▶ **TO DO**
When the string "fixes" is part of a line in the data below, report the whole line.

─── MATERIALS PROVIDED

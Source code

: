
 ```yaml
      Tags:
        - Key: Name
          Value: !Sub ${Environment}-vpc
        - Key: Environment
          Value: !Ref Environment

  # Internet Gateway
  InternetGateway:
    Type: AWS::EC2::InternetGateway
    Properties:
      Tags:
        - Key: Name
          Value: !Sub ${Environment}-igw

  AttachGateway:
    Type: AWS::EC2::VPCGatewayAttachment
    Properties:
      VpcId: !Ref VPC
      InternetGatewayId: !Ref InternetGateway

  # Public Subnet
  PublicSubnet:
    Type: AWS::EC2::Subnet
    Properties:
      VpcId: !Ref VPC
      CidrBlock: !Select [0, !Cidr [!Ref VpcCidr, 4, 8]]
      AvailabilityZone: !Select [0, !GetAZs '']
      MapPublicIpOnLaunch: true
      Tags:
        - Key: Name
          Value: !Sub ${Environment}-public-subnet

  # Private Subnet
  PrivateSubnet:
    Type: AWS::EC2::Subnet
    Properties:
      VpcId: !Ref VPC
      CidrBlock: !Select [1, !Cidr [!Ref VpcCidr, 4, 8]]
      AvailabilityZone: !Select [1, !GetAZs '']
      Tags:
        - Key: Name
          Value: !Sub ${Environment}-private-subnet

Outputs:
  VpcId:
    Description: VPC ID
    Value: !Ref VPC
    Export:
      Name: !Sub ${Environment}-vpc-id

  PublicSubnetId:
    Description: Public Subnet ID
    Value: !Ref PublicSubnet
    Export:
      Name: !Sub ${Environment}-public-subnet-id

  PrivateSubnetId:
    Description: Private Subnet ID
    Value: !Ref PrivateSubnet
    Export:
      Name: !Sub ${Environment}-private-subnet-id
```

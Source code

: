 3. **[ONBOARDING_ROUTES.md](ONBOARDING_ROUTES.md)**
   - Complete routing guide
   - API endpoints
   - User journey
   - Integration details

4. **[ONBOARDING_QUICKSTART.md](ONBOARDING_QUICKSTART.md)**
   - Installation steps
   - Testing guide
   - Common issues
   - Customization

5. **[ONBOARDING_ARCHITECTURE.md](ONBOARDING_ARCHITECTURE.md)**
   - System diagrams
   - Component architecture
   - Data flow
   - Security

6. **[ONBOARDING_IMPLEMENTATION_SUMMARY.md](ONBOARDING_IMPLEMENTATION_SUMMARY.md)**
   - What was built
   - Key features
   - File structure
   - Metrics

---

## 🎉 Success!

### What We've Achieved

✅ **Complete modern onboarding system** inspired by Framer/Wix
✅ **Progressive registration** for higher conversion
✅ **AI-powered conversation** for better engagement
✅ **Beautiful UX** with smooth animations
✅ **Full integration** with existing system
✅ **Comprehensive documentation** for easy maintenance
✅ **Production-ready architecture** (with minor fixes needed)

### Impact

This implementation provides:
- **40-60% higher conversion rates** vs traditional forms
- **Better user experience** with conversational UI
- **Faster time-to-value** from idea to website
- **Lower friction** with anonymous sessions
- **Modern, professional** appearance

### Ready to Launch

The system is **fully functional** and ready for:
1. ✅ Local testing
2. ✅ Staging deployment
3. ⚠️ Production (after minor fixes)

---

──────

▶ **RESPONSE BOX**
✅ **Production-ready architecture** (with minor fixes needed)
3. ⚠️ Production (after minor fixes)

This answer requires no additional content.